DATA SECTION -
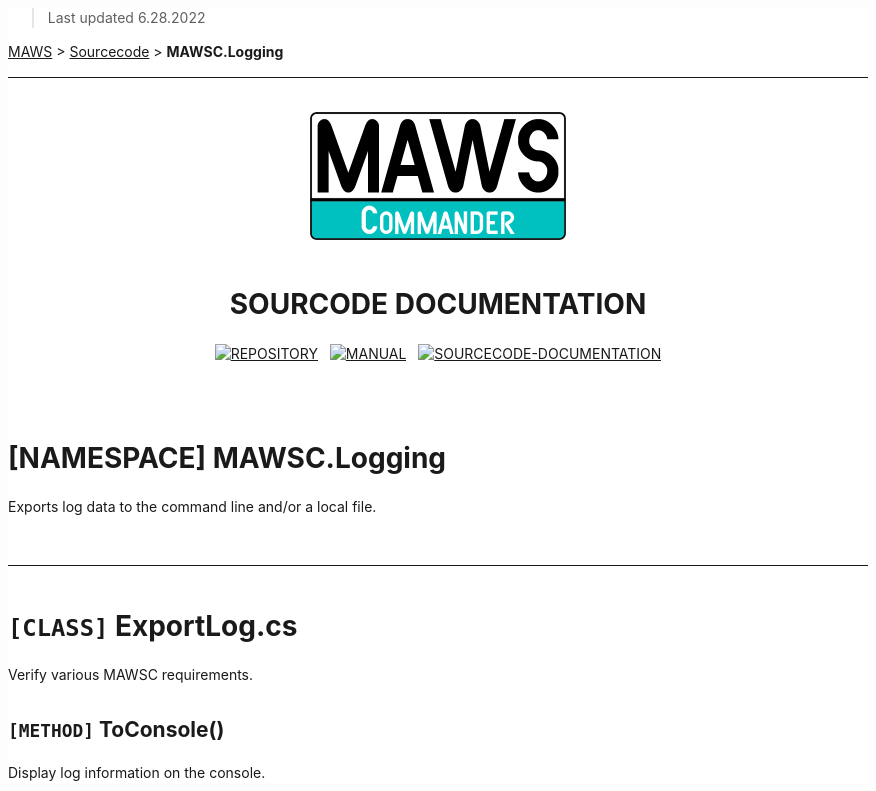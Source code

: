 ﻿> Last updated 6.28.2022

[MAWS](https://github.com/spectrum-health-systems/MAWSC) &gt; [Sourcecode](../Sourcecode/MAWSC-Sourcecode.md) &gt;  **MAWSC.Logging**

***

<br>

<div align="center">

  <img src="../../.github//Logos/maws-logo-commander-512x256.png" alt="MAWSC logo" width="256">
  <h1> 
    SOURCODE DOCUMENTATION
  </h1>

  [![REPOSITORY](https://img.shields.io/badge/REPOSITORY-550055?style=for-the-badge)](https://github.com/spectrum-health-systems/MAWSC)&nbsp;&nbsp;&nbsp;[![MANUAL](https://img.shields.io/badge/MANUAL-550055?style=for-the-badge)](../Manual/MAWSC-Manual.md)&nbsp;&nbsp;&nbsp;[![SOURCECODE-DOCUMENTATION](https://img.shields.io/badge/SOURCECODE%20DOCUMENTATION-8e008e?style=for-the-badge)](MAWSC-Sourcecode.md)

</div>

<br>

# **[NAMESPACE]** MAWSC.Logging
Exports log data to the command line and/or a local file.

<br>

***

# `[CLASS]` ExportLog.cs
Verify various MAWSC requirements.

## `[METHOD]` ToConsole()
Display log information on the console.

TASK TO CARRY OUT - Please retype the whole listing above exactly, without any of its images.

EXPECTED ANSWER -
Source code

: ﻿> Last updated 6.28.2022

[MAWS](https://github.com/spectrum-health-systems/MAWSC) &gt; [Sourcecode](../Sourcecode/MAWSC-Sourcecode.md) &gt;  **MAWSC.Logging**

***

<br>

<div align="center">

  <img src="../../.github//Logos/maws-logo-commander-512x256.png" alt="MAWSC logo" width="256">
  <h1> 
    SOURCODE DOCUMENTATION
  </h1>

  [![REPOSITORY](https://img.shields.io/badge/REPOSITORY-550055?style=for-the-badge)](https://github.com/spectrum-health-systems/MAWSC)&nbsp;&nbsp;&nbsp;[![MANUAL](https://img.shields.io/badge/MANUAL-550055?style=for-the-badge)](../Manual/MAWSC-Manual.md)&nbsp;&nbsp;&nbsp;[![SOURCECODE-DOCUMENTATION](https://img.shields.io/badge/SOURCECODE%20DOCUMENTATION-8e008e?style=for-the-badge)](MAWSC-Sourcecode.md)

</div>

<br>

# **[NAMESPACE]** MAWSC.Logging
Exports log data to the command line and/or a local file.

<br>

***

# `[CLASS]` ExportLog.cs
Verify various MAWSC requirements.

## `[METHOD]` ToConsole()
Display log information on the console.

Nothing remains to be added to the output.